RECIPE: Great-Grandpa Moore's "Hot Sauce"
Easy / Vegan / Just fresh vegetables, but it's magic
This recipe originally appeared in a non-Friday edition of The Action Cookbook Newsletter on August 10, 2020.
It’s mid-August now, and I’m up to my neck in tomatoes and peppers. Ten pounds of produce are coming off the vine multiple times a week. I’m handing out produce left and right. Neighbors? I put some tomatoes in your mailbox. FedEx guy? I’ll put a pepper on the porch for that package. Census taker? There are four people and a small dog here, and also eight thousand tomatoes. Please take some on your way.
Our whole family meal planning system has been reoriented around tomatoes and peppers. Homemade pizza. Homemade pasta sauce. BLTs. I featured a tomato cocktail on here recently because I had to. I’ll take any chance I can to use these, because there’s more coming tomorrow.
It’s the cake-conveyor belt scene from I Love Lucy, but with tomatoes and peppers.
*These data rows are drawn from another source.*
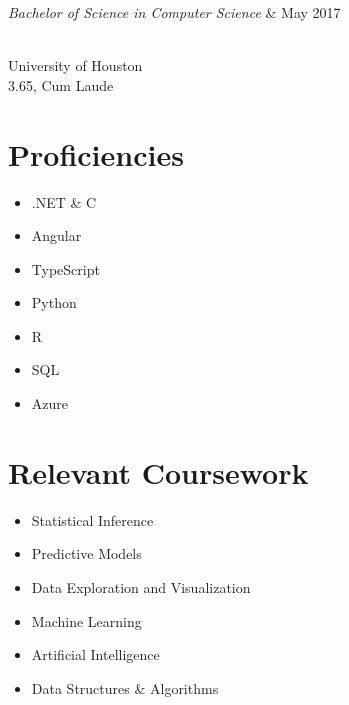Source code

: \documentclass{res}
\begin{document}
{\begin{resume}
\begin{ncolumn}{2}
  {\it Bachelor of Science in Computer Science}  &   {\hspace*{\fill} May 2017}
\end{ncolumn}\\
University of Houston\\
3.65, Cum Laude

\begin{multicols}{2}
  \section{\bf Proficiencies}
  \begin{itemize}[noitemsep]
    \item .NET \& C\musSharp{}
    \item Angular
    \item TypeScript
    \item Python
    \item R
    \item SQL
    \item Azure
  \end{itemize}
  
  \section{\bf Relevant Coursework}
  \begin{itemize}[noitemsep]
    \item Statistical Inference
    \item Predictive Models
    \item Data Exploration and Visualization
    \item Machine Learning
    \item Artificial Intelligence
    \item Data Structures \& Algorithms
  \end{itemize}
\end{multicols}

\end{resume}

\vfill}
\end{document}
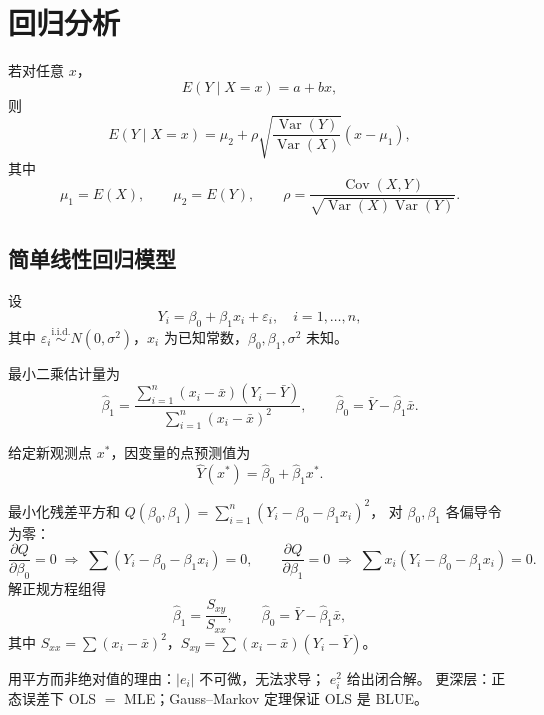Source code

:\chapter{回归分析}
\begin{theorem}[5.1.1]
若对任意 $x$，
\[
E(Y \mid X=x)=a+bx,
\tag{5.1.4}
\]
则
\[
E(Y \mid X=x)
=
\mu_2
+
\rho
\sqrt{\frac{\operatorname{Var}(Y)}{\operatorname{Var}(X)}}
(x-\mu_1),
\]
其中
\[
\mu_1=E(X),\qquad
\mu_2=E(Y),\qquad
\rho=
\frac{\operatorname{Cov}(X,Y)}
{\sqrt{\operatorname{Var}(X)\operatorname{Var}(Y)}}.
\]
\end{theorem}

\section{简单线性回归模型}

\begin{definition}[简单线性回归模型]
设
\[
Y_i = \beta_0 + \beta_1 x_i + \varepsilon_i, \quad i=1,\ldots,n,
\]
其中 $\varepsilon_i \overset{\text{i.i.d.}}{\sim} N(0,\sigma^2)$，$x_i$ 为已知常数，$\beta_0,\beta_1,\sigma^2$ 未知。
\end{definition}

\begin{theorem}
最小二乘估计量为
\[
\hat{\beta}_1 = \frac{\sum_{i=1}^n (x_i-\bar{x})(Y_i-\bar{Y})}{\sum_{i=1}^n (x_i-\bar{x})^2}, \qquad
\hat{\beta}_0 = \bar{Y} - \hat{\beta}_1\bar{x}.
\]
\end{theorem}

\begin{theorem}[点预测]
给定新观测点 $x^*$，因变量的点预测值为
\[
\hat{Y}(x^*) = \hat{\beta}_0 + \hat{\beta}_1 x^*.
\]
\end{theorem}
\begin{theorem}
最小化残差平方和 $Q(\beta_0,\beta_1)=\sum_{i=1}^n(Y_i-\beta_0-\beta_1 x_i)^2$，
对 $\beta_0,\beta_1$ 各偏导令为零：
\[
\frac{\partial Q}{\partial\beta_0}=0
\;\Rightarrow\;\sum(Y_i-\beta_0-\beta_1 x_i)=0,\qquad
\frac{\partial Q}{\partial\beta_1}=0
\;\Rightarrow\;\sum x_i(Y_i-\beta_0-\beta_1 x_i)=0.
\]
解正规方程组得
\[
\hat{\beta}_1=\frac{S_{xy}}{S_{xx}},\qquad
\hat{\beta}_0=\bar{Y}-\hat{\beta}_1\bar{x},
\]
其中 $S_{xx}=\sum(x_i-\bar{x})^2$，$S_{xy}=\sum(x_i-\bar{x})(Y_i-\bar{Y})$。
\end{theorem}

\begin{note}
用平方而非绝对值的理由：$|e_i|$ 不可微，无法求导；
$e_i^2$ 给出闭合解。
更深层：正态误差下 OLS $=$ MLE；Gauss--Markov 定理保证 OLS 是 BLUE。
\end{note}

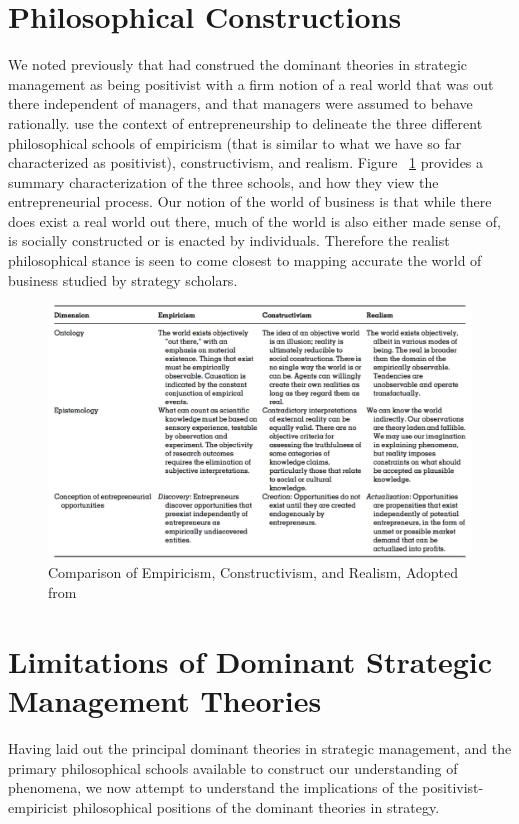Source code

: \documentclass[12pt]{article}
\begin{document}
\section{Philosophical Constructions}
We noted previously that \cite{Teece1997b} had construed the dominant theories in strategic management as being positivist with a firm notion of a real world that was out there independent of managers, and that managers were assumed to behave rationally. \cite{Ramoglou2016} use the context of entrepreneurship to delineate the three different philosophical schools of empiricism (that is similar to what we have so far characterized as positivist), constructivism, and realism. Figure ~\ref{fig:comparison} provides a summary characterization of the three schools, and how they view the entrepreneurial process. Our notion of the world of business is that  while there does exist a real world out there, much of the world is also either made sense of, is socially constructed or is enacted by individuals. Therefore the realist philosophical stance is seen to come closest to mapping accurate the world of business studied by strategy scholars.
\begin{figure}[h]
\centering
\includegraphics[width=16cm]{Ramoglou2016}
\caption{Comparison of Empiricism, Constructivism, and Realism, Adopted from \cite{Ramoglou2016}}
\label{fig:comparison}
\end{figure}

\section{Limitations of Dominant Strategic Management Theories}\label{S:LimitationsDominantTheories}
Having laid out the principal dominant theories in strategic management, and the primary philosophical schools available to construct our understanding of phenomena, we now attempt to understand the implications of the positivist-empiricist philosophical positions of the dominant theories in strategy.
\end{document}
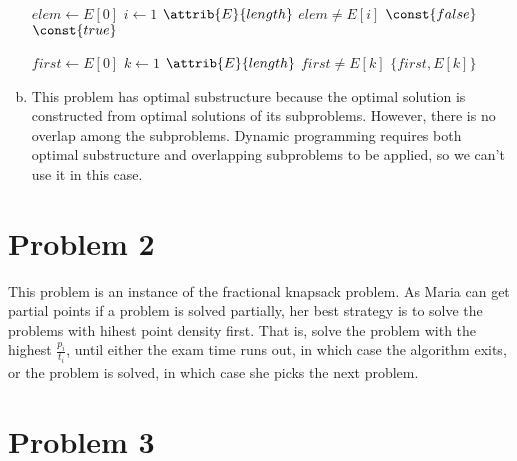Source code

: \documentclass[a4paper, 10pt, twoside]{article}
\begin{document}
\begin{enumerate}[a)]
	      \begin{codebox}
		      \zi $elem \gets E[0]$
		      \zi \For $i \gets 1$ \To $\attrib{E}{length}$ \Do
		      \zi \If $elem \neq E[i]$
		      \zi \Then \Return $\const{false}$ \End \End
		      \zi \Return $\const{true}$ \End
	      \end{codebox}

	      \begin{codebox}
		      \Procname{$\proc{find-pair}(E)$}
		      \zi $first \gets E[0]$
		      \zi \For $k \gets 1$ \To $\attrib{E}{length}$ \Do
		      \zi \If $first \neq E[k]$
		      \zi \Then \Return $ \{ first, E[k] \} $ \End \End
	      \end{codebox}

	\item This problem has optimal substructure because the optimal solution is constructed from optimal solutions of its subproblems. However, there is no overlap among the subproblems. Dynamic programming requires both optimal substructure and overlapping subproblems to be applied, so we can't use it in this case. 
\end{enumerate}

\section*{Problem 2}

This problem is an instance of the fractional knapsack problem. As Maria can get partial points if a problem is solved partially, her best strategy is to solve the problems with hihest point density first. That is, solve the problem with the highest $\frac{p_i}{t_i}$, until either the exam time runs out, in which case the algorithm exits, or the problem is solved, in which case she picks the next problem.

\section*{Problem 3}
\end{document}
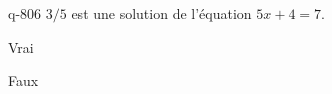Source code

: \begin{truefalse}{q-806}
$3/5$ est une solution de l'équation $5x+4=7$.
\item* Vrai
\item Faux
\end{truefalse}

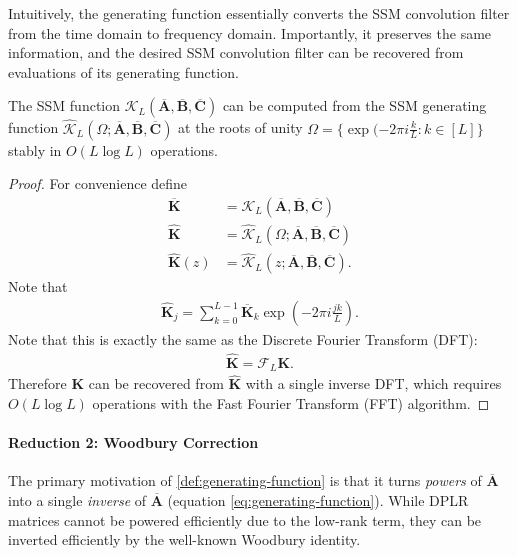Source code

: Intuitively, the generating function essentially converts the SSM convolution filter from the time domain to frequency domain.
Importantly, it preserves the same information, and the desired SSM convolution filter can be recovered from evaluations of its generating function.
\begin{lemma}%
  The SSM function \( \mathcal{K}_L(\bm{\overline{A}}, \bm{\overline{B}}, \bm{\overline{C}}) \) can be computed from the SSM generating function \( \hat{\mathcal{K}}_L(\Omega; \bm{\overline{A}}, \bm{\overline{B}}, \bm{\overline{C}}) \)
  at the roots of unity \( \Omega = \{ \exp(-2\pi i \frac{k}{L} : k \in [L] \} \)
  stably in \( O(L \log L) \) operations.
\end{lemma}
\begin{proof}%
  For convenience define
  \begin{align*}
    \bm{\overline{K}} &= \mathcal{K}_L(\bm{\overline{A}}, \bm{\overline{B}}, \bm{\overline{C}}) \\
    \bm{\hat{K}} &=  \hat{\mathcal{K}}_L(\Omega; \bm{\overline{A}}, \bm{\overline{B}}, \bm{\overline{C}}) \\
    \bm{\hat{K}}(z) &=  \hat{\mathcal{K}}_L(z; \bm{\overline{A}}, \bm{\overline{B}}, \bm{\overline{C}})
    .
  \end{align*}
  Note that
  \begin{align*}
    \bm{\hat{K}}_j = \sum_{k=0}^{L-1} \bm{\overline{K}}_k \exp\left(-2\pi i \frac{jk}{L}\right).
  \end{align*}
  Note that this is exactly the same as the Discrete Fourier Transform (DFT):
  \begin{align*}
    \bm{\hat{K}} = \mathcal{F}_L \bm{K}.
  \end{align*}
  Therefore \( \bm{K} \) can be recovered from \( \bm{\hat{K}} \) with a single inverse DFT,
  which requires \( O(L \log L) \) operations with the Fast Fourier Transform (FFT) algorithm.
\end{proof}


\paragraph{Reduction 2: Woodbury Correction}

The primary motivation of \cref{def:generating-function} is that it turns \emph{powers} of \( \bm{\overline{A}} \) into a single \emph{inverse} of \( \bm{\overline{A}} \) (equation \eqref{eq:generating-function}).
While DPLR matrices cannot be powered efficiently due to the low-rank term, they can be inverted efficiently by the well-known Woodbury identity.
A couple days ago, I sent a picture of my daily bounty to my parents, and my father suggested that I should make ‘hot sauce’. That name is a bit misleading, and I should explain. While I am indeed making a variety of hot sauces in jars currently scattered all around the kitchen, what my Dad was referring to is a family recipe for a cold tomato-and-pepper stew, a chunky version of gazpacho that members of my family have been making for over a century. I had forgotten about it, but I said yes, absolutely—please send me that recipe. He emailed me the next morning:
The back story (which you have probably heard before) is as follows: My grandpa, C. E. Moore (your great-grandpa) always made his "hot sauce" (really a variation of today's Gazpacho) in August and September when he had tomatoes and peppers from his garden. He always used a mix of regular and hot peppers and liked to let it sit for 24-48 hours so the hot peppers could "work their magic". He fed me my 1st hot sauce in 1951 when I was just 13-14 months old - much to the chagrin and horror of my mother and grandmother. I've been eating it ever since. Grandpa Moore never had a written recipe and my mother was the only one of his four kids who ever learned how to make it. My 2 aunts and 1 uncle always wanted Mom to make hot sauce. My Mom also never had a written recipe but once, when she was making a batch, your Mom measured everything that went into the pot and came up with a written recipe for Grandpa Moore's Hot Sauce.
12 Large tomatoes – diced
4 green peppers – diced
4 red peppers – diced
1 or 2 hot peppers – diced (to taste)
½ cup olive oil
½ cup vinegar
1 teaspoon oregano
1 teaspoon garlic powder
Mix all ingredients in large bowl. Add Tabasco sauce to desired level of HOT. It gets hotter the longer it sits in the fridge and is usually best 1-2 days after preparation.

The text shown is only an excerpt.